Cadre légal : depuis la loi ALUR (2014), l'assurance responsabilité civile est obligatoire pour toutes les copropriétés. La plupart souscrivent une MRI complète, beaucoup plus large que la simple RC.
2. Que couvre réellement une assurance multirisque immeuble ?
Protection juridique (litiges avec prestataires, voisins, occupants).
Pertes financières (perte de loyers en cas de sinistre).
Honoraires d'experts mandatés par la copropriété.
Cyber-risques (de plus en plus proposés).
Recours et défense en cas de litige avec un tiers.
3. Comment se calcule la prime d'assurance immeuble ?
La prime est calculée à partir de 6 grands critères :
💡 Ordre de grandeur : la prime moyenne nationale en France est de ≈ 235 € / lot / an, avec des écarts allant de 150 € à 400 € / lot selon la zone et le profil de l'immeuble.
4. Comment fonctionne un sinistre en MRI ?
Voici le parcours type :
Survenance du sinistre (dégât des eaux, incendie, tempête…).
Déclaration sous 5 jours ouvrés par le syndic à l'assureur (10 jours pour CatNat).
Application éventuelle de la convention IRSI pour les dégâts des eaux.
Expertise mandatée par l'assureur (selon le montant).
Application de la franchise (montant à la charge de la copropriété).
Indemnisation ou refus motivé par l'assureur.
Réalisation des travaux sur les parties communes.
5. Les 5 erreurs les plus fréquentes en MRI
Sur-assurance : surface ou valeur de reconstruction surestimée → prime trop élevée.
Sous-assurance : valeurs sous-évaluées → règle proportionnelle en cas de sinistre.
Franchises mal calibrées : trop élevées par rapport à la trésorerie de la copro.
Garanties oubliées : photovoltaïque, bornes de recharge, équipements neufs non déclarés.

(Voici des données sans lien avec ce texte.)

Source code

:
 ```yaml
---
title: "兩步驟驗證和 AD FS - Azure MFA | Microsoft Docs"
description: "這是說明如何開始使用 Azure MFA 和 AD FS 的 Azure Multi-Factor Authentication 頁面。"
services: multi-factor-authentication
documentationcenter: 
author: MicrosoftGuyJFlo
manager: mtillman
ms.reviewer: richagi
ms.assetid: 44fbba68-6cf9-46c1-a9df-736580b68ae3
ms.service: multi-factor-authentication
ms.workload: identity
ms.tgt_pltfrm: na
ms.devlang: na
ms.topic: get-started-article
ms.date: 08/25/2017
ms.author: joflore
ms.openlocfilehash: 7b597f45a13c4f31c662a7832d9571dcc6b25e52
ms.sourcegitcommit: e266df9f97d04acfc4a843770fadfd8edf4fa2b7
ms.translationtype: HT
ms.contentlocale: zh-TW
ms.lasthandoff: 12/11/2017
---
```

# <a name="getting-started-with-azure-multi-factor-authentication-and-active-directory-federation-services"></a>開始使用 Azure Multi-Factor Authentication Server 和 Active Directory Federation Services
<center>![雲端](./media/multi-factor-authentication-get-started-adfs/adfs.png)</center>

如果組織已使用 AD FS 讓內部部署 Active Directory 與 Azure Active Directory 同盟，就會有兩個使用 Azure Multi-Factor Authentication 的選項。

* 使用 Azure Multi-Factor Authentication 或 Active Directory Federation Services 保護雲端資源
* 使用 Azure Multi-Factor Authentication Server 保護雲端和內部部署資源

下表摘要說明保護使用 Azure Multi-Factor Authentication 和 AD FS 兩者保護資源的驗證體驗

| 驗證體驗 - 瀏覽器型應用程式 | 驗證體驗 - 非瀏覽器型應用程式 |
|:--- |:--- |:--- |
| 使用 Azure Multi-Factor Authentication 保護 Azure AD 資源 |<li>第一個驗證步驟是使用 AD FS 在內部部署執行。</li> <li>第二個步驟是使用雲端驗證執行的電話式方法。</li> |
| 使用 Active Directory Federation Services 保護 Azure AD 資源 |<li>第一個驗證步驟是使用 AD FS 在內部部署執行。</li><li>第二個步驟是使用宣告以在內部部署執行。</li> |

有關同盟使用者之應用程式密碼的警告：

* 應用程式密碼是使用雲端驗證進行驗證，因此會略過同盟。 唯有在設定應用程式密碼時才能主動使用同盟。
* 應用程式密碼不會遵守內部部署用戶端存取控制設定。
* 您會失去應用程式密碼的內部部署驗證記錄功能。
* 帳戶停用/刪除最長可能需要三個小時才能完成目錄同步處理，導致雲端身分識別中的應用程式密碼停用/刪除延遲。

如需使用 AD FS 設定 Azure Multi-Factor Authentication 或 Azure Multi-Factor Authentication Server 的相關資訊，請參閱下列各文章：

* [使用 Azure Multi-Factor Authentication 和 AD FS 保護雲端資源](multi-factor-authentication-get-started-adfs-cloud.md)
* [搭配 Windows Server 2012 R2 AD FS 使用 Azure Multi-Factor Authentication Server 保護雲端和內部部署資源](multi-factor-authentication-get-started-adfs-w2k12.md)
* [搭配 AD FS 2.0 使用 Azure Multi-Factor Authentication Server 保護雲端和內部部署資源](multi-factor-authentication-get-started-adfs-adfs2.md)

Reconduction tacite sans mise en concurrence depuis des années.
📊 Récap
La MRI, un contrat à piloter, pas à subir
Une assurance multirisque immeuble bien gérée, c'est :
une prime ajustée au profil réel de l'immeuble,
des garanties adaptées aux risques actuels (climat, équipements modernes),
des franchises calibrées selon la trésorerie de la copropriété,
une mise en concurrence régulière (idéalement tous les 3 à 5 ans).
Selon nos analyses, une mise en concurrence bien menée permet en moyenne 10 à 25 % d'économies sur la prime, à garanties équivalentes ou supérieures.
Sur une copropriété de 40 lots, cela représente 1 500 à 4 000 € d'économies par an, soit 15 000 à 40 000 € sur 10 ans rendus aux copropriétaires.